A student mentioned in Zhang Xiaoxiang's blog raised a strange question about IO.
A simple and strange question
A student asked a strange question about I/O. The question is: Read a character entered by the keyboard and print the output, A string is added before and after the printed characters. The code of the program is as follows:
Public class Test
{
Public static void main (String [] args) throws Exception
{
System. out. print ("Input a char :");
Char ch = (char) System. in. read ();
System. out. println ("hello" + ch + "AB ");
}
}
Compile and run this program.
(1) input the character "a". The command line window prints the output result 1, as expected.
Figure 1
(2) run the program again, press the Enter key, and print the output result 2 in the command line window. In this case, the output result is that the character string after the characters in the print statement "replaces" Some Characters in the character string before the character, that is, the output string "ABllo" is printed ".
Figure 2
Let's take a look at why the output results are normal when you enter common characters. Press the Enter key to replace the previous string, and no line breaks are output?
--------------------
The problem above is an example that I have analyzed the cause and made adjustments for the convenience of lectures, and I have written an error pattern. In fact, the original problems of the trainees were very concealed, and they were not as direct as in my case above, and they could not find the correct rules. The following is his original program code.

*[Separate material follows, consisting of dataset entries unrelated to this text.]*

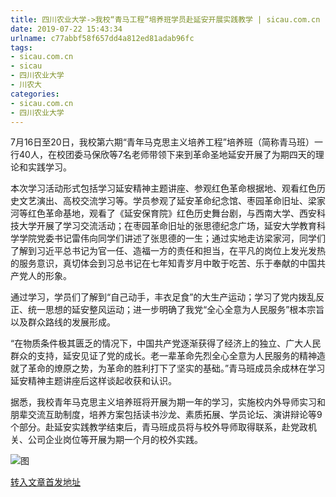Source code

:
 ```yaml
---
title: 四川农业大学->我校“青马工程”培养班学员赴延安开展实践教学 | sicau.com.cn
date: 2019-07-22 15:43:34
urlname: c77abbf58f657dd4a812ed81adab96fc
tags: 
- sicau.com.cn
- sicau
- 四川农业大学
- 川农大
categories:
- sicau.com.cn
- 四川农业大学
---
```



7月16日至20日，我校第六期“青年马克思主义培养工程”培养班（简称青马班）一行40人，在校团委马保欣等7名老师带领下来到革命圣地延安开展了为期四天的理论和实践学习。

本次学习活动形式包括学习延安精神主题讲座、参观红色革命根据地、观看红色历史文艺演出、高校交流学习等。学员参观了延安革命纪念馆、枣园革命旧址、梁家河等红色革命基地，观看了《延安保育院》红色历史舞台剧，与西南大学、西安科技大学开展了学习交流活动；在枣园革命旧址的张思德纪念广场，延安大学教育科学学院党委书记雷伟向同学们讲述了张思德的一生；通过实地走访梁家河，同学们了解到习近平总书记为官一任、造福一方的责任和担当，在平凡的岗位上发光发热的服务意识，真切体会到习总书记在七年知青岁月中敢于吃苦、乐于奉献的中国共产党人的形象。

通过学习，学员们了解到“自己动手，丰衣足食”的大生产运动；学习了党内拨乱反正、统一思想的延安整风运动；进一步明确了我党“全心全意为人民服务”根本宗旨以及群众路线的发展形成。

“在物质条件极其匮乏的情况下，中国共产党逐渐获得了经济上的独立、广大人民群众的支持，延安见证了党的成长。老一辈革命先烈全心全意为人民服务的精神造就了革命的燎原之势，为革命的胜利打下了坚实的基础。”青马班成员余成林在学习延安精神主题讲座后这样谈起收获和认识。

据悉，我校青年马克思主义培养班将开展为期一年的学习，实施校内外导师实习和朋辈交流互助制度，培养方案包括读书沙龙、素质拓展、学员论坛、演讲辩论等9个部分。赴延安实践教学结束后，青马班成员将与校外导师取得联系，赴党政机关、公司企业岗位等开展为期一个月的校外实践。



![图](https://news.sicau.edu.cn/__local/0/C9/04/F970B8EEF41A2FFE68C952BFBC7_F2A9FCD9_1C77B.jpg)

[转入文章首发地址](https://news.sicau.edu.cn/info/1078/52639.htm)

Public static void main (String [] args) throws Exception {
String str = "";
Char ch0 = 0;
System. out. print ("intput string and String :");
Do {
Ch0 = (char) System. in. read ();
Str + = ch0;
} While (ch0! = '#');
Char ch/* = '0 '*/;
System. out. print (str );
Ch = (char) System. in. read ();
System. out. println ("hello" + ch + 'B ');
}
-------------------------- Answer ----------------------
When reading a character entered by the keyboard, we press the Enter key on the keyboard to read two characters, namely, "/r" and "/n ". The character "/r" indicates the carriage return, that is, the cursor returns to the beginning of the current row without line breaks. The character "/n" indicates line breaks, that is, the cursor moves to the beginning of the next row of the current row.
Press the Enter key, and System. in. read () reads the character "/r". When executing the following program code:
System. out. println ("hello" + ch + "AB ");
After the string "hello" is printed, the output character "/r" is printed. Then, the cursor moves to the beginning of the row where the string "hello" is located, because there is no character "/n ", will not switch to the next line, and then print the string "AB ". In this way, the string "AB" overwrites the first two characters of the string "hello", so we can see that the output in the command line is the string "ABllo ".
--------------------- Further comment ----------------------
Yuther is published on 17:59:00 IP: 58.207.152. * This problem was not found in Eclipse. I think this is caused by the encoding scheme. In Eclipse, two bytes are read by Unicode encoding, the MS console may read the statement in one byte. I would like to discuss the encoding used by the system to read this statement. Xifo is published on 08:27:00 IP: 61.191.142. * This result depends on a specific platform.
The Windows platform processes the carriage return with "/r/n;
For Linux and Unix platforms, press ENTER for "/n/r;
As for cross-platform software such as Eclipse, the system's standard output device has been redirected. The test instruction is also based on "/n/r" and press Enter.